Greedy Little Eyes (20 page)

Read Greedy Little Eyes Online

Authors: Billie Livingston

Fern churns round the corner now, laying on the horn, screaming at the top of her lungs. About thirty metres ahead, men and women heave together as one contorted mass, spewing rocks and obscenities. The caped figure of Flash wrenches himself free, and tears across the grass,
the sidewalk and through parked cars. Hypnotized by the sight of his cape snapping toward her, Fern’s foot continues to shove the gas until something large flies out from the crowd. Martin Flash is slapped across her windshield like a scrap of paper before he flutters down and off the hood of her skidding car.

Fern is paralyzed, her foot jammed into the brake as police demand public order over bullhorns in the distance. Protestors stand in the street, mouths open, staring at Fern.

She stares back. The sun has shrunken her pupils to nothing, giving her pale eyes the look of the blind. Pushing the gear shift into park, she steps out of her car and around to the front.

Furious strangers glare from all sides as she hunches beside Martin Flash. A rat hangs dead from a pink lined pocket inside his cape.

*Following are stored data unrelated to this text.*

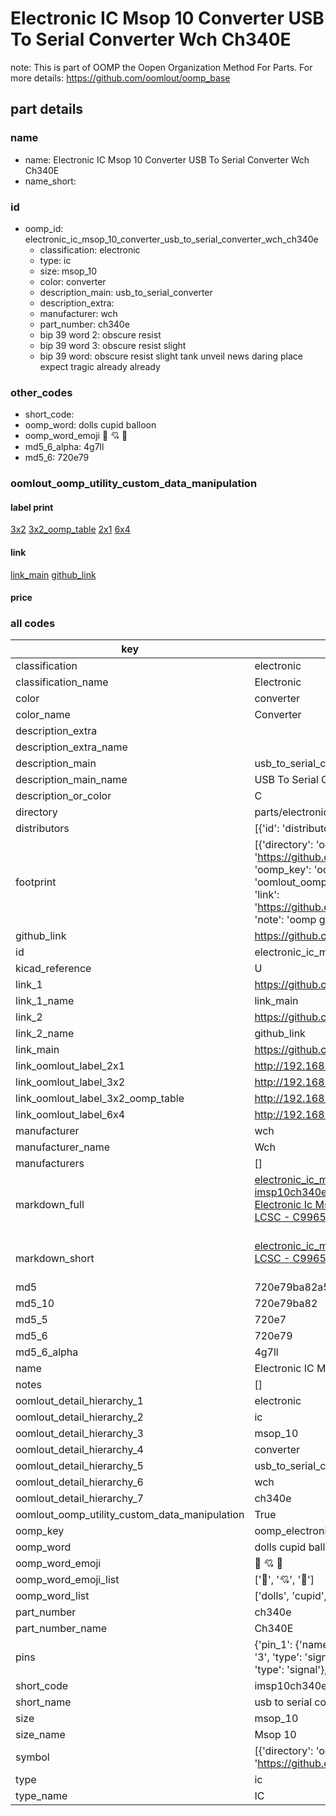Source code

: # Electronic IC Msop 10 Converter USB To Serial Converter Wch Ch340E  

note: This is part of OOMP the Oopen Organization Method For Parts. For more details: https://github.com/oomlout/oomp_base

##  part details





### name
* name: Electronic IC Msop 10 Converter USB To Serial Converter Wch Ch340E
* name_short: 
### id
* oomp_id: electronic_ic_msop_10_converter_usb_to_serial_converter_wch_ch340e
  * classification: electronic
  * type: ic
  * size: msop_10
  * color: converter
  * description_main: usb_to_serial_converter
  * description_extra: 
  * manufacturer: wch
  * part_number: ch340e
  * bip 39 word 2: obscure resist
  * bip 39 word 3: obscure resist slight
  * bip 39 word: obscure resist slight tank unveil news daring place expect tragic already already

### other_codes
* short_code: 
* oomp_word: dolls cupid balloon
* oomp_word_emoji :dolls: :cupid: :balloon:
* md5_6_alpha: 4g7ll
* md5_6: 720e79






### oomlout_oomp_utility_custom_data_manipulation
#### label print
[3x2](http://192.168.1.245:1112/?label=oomp%204g7ll)
[3x2_oomp_table](http://192.168.1.107:1112/?label=oomp%204g7ll)
[2x1](http://192.168.1.242:1112/?label=oomp%204g7ll)
[6x4](http://192.168.1.55:1112/?label=oomp%204g7ll)    

#### link

[link_main](https://github.com/oomlout/oomlout_oomp_current_version_messy/tree/main/parts/electronic_ic_msop_10_converter_usb_to_serial_converter_wch_ch340e) [github_link](https://github.com/oomlout/oomlout_oomp_part_src/tree/main/parts/electronic_ic_msop_10_converter_usb_to_serial_converter_wch_ch340e)                             

#### price







### all codes 
| key | value |  
| --- | --- |  
| classification | electronic |  
| classification_name | Electronic |  
| color | converter |  
| color_name | Converter |  
| description_extra |  |  
| description_extra_name |  |  
| description_main | usb_to_serial_converter |  
| description_main_name | USB To Serial Converter |  
| description_or_color | C  |  
| directory | parts/electronic_ic_msop_10_converter_usb_to_serial_converter_wch_ch340e |  
| distributors | [{'id': 'distributor_lcsc', 'link': 'https://lcsc.com/product-detail/C99652.html', 'name': 'LCSC', 'part_number': 'C99652'}] |  
| footprint | [{'directory': 'oomlout_oomp_footprint_bot/footprints/kicad_package_so_msop_10_3x3mm_p0_5mm//working/working.kicad_mod', 'index': 0, 'link': 'https://github.com/oomlout/oomlout_oomp_footprint_bot/tree/main/foootprntss/kicad_package_so_msop_10_3x3mm_p0_5mm', 'note': 'source footprint kicad_package_so_msop_10_3x3mm_p0_5mm', 'oomp_key': 'oomp_kicad_package_so_msop_10_3x3mm_p0_5mm'}, {'directory': 'oomlout_oomp_footprint_bot/footprints/oomlout_oomlout_oomp_part_footprints_imsp10ch340e_electronic_ic_msop_10_converter_usb_to_serial_converter_wch_ch340e//working/working.kicad_mod', 'index': 1, 'link': 'https://github.com/oomlout/oomlout_oomp_footprint_bot/tree/main/foootprntss/oomlout_oomlout_oomp_part_footprints_imsp10ch340e_electronic_ic_msop_10_converter_usb_to_serial_converter_wch_ch340e', 'note': 'oomp generated footprint', 'oomp_key': 'oomp_oomlout_oomlout_oomp_part_footprints_imsp10ch340e_electronic_ic_msop_10_converter_usb_to_serial_converter_wch_ch340e'}] |  
| github_link | https://github.com/oomlout/oomlout_oomp_part_src/tree/main/parts/electronic_ic_msop_10_converter_usb_to_serial_converter_wch_ch340e |  
| id | electronic_ic_msop_10_converter_usb_to_serial_converter_wch_ch340e |  
| kicad_reference | U |  
| link_1 | https://github.com/oomlout/oomlout_oomp_current_version_messy/tree/main/parts/electronic_ic_msop_10_converter_usb_to_serial_converter_wch_ch340e |  
| link_1_name | link_main |  
| link_2 | https://github.com/oomlout/oomlout_oomp_part_src/tree/main/parts/electronic_ic_msop_10_converter_usb_to_serial_converter_wch_ch340e |  
| link_2_name | github_link |  
| link_main | https://github.com/oomlout/oomlout_oomp_current_version_messy/tree/main/parts/electronic_ic_msop_10_converter_usb_to_serial_converter_wch_ch340e |  
| link_oomlout_label_2x1 | http://192.168.1.242:1112/?label=oomp%204g7ll |  
| link_oomlout_label_3x2 | http://192.168.1.245:1112/?label=oomp%204g7ll |  
| link_oomlout_label_3x2_oomp_table | http://192.168.1.107:1112/?label=oomp%204g7ll |  
| link_oomlout_label_6x4 | http://192.168.1.55:1112/?label=oomp%204g7ll |  
| manufacturer | wch |  
| manufacturer_name | Wch |  
| manufacturers | [] |  
| markdown_full | [electronic_ic_msop_10_converter_usb_to_serial_converter_wch_ch340e](https://github.com/oomlout/oomlout_oomp_current_version_messy/tree/main/parts/electronic_ic_msop_10_converter_usb_to_serial_converter_wch_ch340e)<br>[imsp10ch340e](https://github.com/oomlout/oomlout_oomp_current_version_messy/tree/main/parts/electronic_ic_msop_10_converter_usb_to_serial_converter_wch_ch340e)<br>[Electronic Ic Msop 10 Converter Usb To Serial Converter Wch Ch340E](https://github.com/oomlout/oomlout_oomp_current_version_messy/tree/main/parts/electronic_ic_msop_10_converter_usb_to_serial_converter_wch_ch340e)<br>[LCSC - C99652<br>](https://lcsc.com/product-detail/C99652.html)<br> |  
| markdown_short | [electronic_ic_msop_10_converter_usb_to_serial_converter_wch_ch340e](https://github.com/oomlout/oomlout_oomp_current_version_messy/tree/main/parts/electronic_ic_msop_10_converter_usb_to_serial_converter_wch_ch340e)<br>[LCSC - C99652<br>](https://lcsc.com/product-detail/C99652.html)<br> |  
| md5 | 720e79ba82a5c6f254f73ddb976ddcc2 |  
| md5_10 | 720e79ba82 |  
| md5_5 | 720e7 |  
| md5_6 | 720e79 |  
| md5_6_alpha | 4g7ll |  
| name | Electronic IC Msop 10 Converter USB To Serial Converter Wch Ch340E |  
| notes | [] |  
| oomlout_detail_hierarchy_1 | electronic |  
| oomlout_detail_hierarchy_2 | ic |  
| oomlout_detail_hierarchy_3 | msop_10 |  
| oomlout_detail_hierarchy_4 | converter |  
| oomlout_detail_hierarchy_5 | usb_to_serial_converter |  
| oomlout_detail_hierarchy_6 | wch |  
| oomlout_detail_hierarchy_7 | ch340e |  
| oomlout_oomp_utility_custom_data_manipulation | True |  
| oomp_key | oomp_electronic_ic_msop_10_converter_usb_to_serial_converter_wch_ch340e |  
| oomp_word | dolls cupid balloon |  
| oomp_word_emoji | :dolls: :cupid: :balloon: |  
| oomp_word_emoji_list | [':dolls:', ':cupid:', ':balloon:'] |  
| oomp_word_list | ['dolls', 'cupid', 'balloon'] |  
| part_number | ch340e |  
| part_number_name | Ch340E |  
| pins | {'pin_1': {'name': 'ud_positive', 'number': '1', 'type': 'signal'}, 'pin_10': {'name': 'v3', 'number': '10', 'type': 'signal'}, 'pin_2': {'name': 'ud_negative', 'number': '2', 'type': 'signal'}, 'pin_3': {'name': 'gnd', 'number': '3', 'type': 'signal'}, 'pin_4': {'name': 'rts', 'number': '4', 'type': 'signal'}, 'pin_5': {'name': 'cts', 'number': '5', 'type': 'signal'}, 'pin_6': {'name': 'tnow', 'number': '6', 'type': 'gnd'}, 'pin_7': {'name': 'vcc', 'number': '7', 'type': 'signal'}, 'pin_8': {'name': 'rxd', 'number': '8', 'type': 'signal'}, 'pin_9': {'name': 'txd', 'number': '9', 'type': 'signal'}} |  
| short_code | imsp10ch340e |  
| short_name | usb to serial converter (ch340e) |  
| size | msop_10 |  
| size_name | Msop 10 |  
| symbol | [{'directory': 'oomlout_oomp_symbol_bot/symbols/kicad_interface_usb_ch340e//working/working.kicad_sym', 'index': 0, 'link': 'https://github.com/oomlout/oomlout_oomp_symbol_bot/tree/main/symbols/kicad_interface_usb_ch340e', 'oomp_key': 'oomp_kicad_interface_usb_ch340e'}] |  
| type | ic |  
| type_name | IC |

Fern puts her cheek to his, says, “Forgive them, Lord, they know not what they do,” and carefully lays her body down beside his.

“Shh.” Flash slits one eye open just enough for her to catch it and whispers, “Lie still,” as cameramen cut through, circle around and crouch for a clear shot.

You Sound Tiny

A
PETULANT MOAN FILLED THE ROOM,
the bawl of something small that would one day grow into its large paws. I could feel the vibration of whimpers through his hands as he clutched my hair, edged a blade harder against my neck—or maybe it was just the nails of the hand holding the knife that bit me.

“You can’t let her go,” Ed insisted. Then into my ear, “Tell them who you work for. Where is my
mouse
money!”

He was demanding cash again as if I were a bank teller, as if I had control over more than renewing overdue books.

A police officer inched forward, hands expansive, arms wide. He said, “Before I became a cop, you know what I was going to be? A marriage counsellor! Let’s just sit down and talk, the three of us. This doesn’t solve anything, does it.”

Two more police officers stood outside the library doors. A walkie-talkie squawked from the hall and a hand rushed to silence it.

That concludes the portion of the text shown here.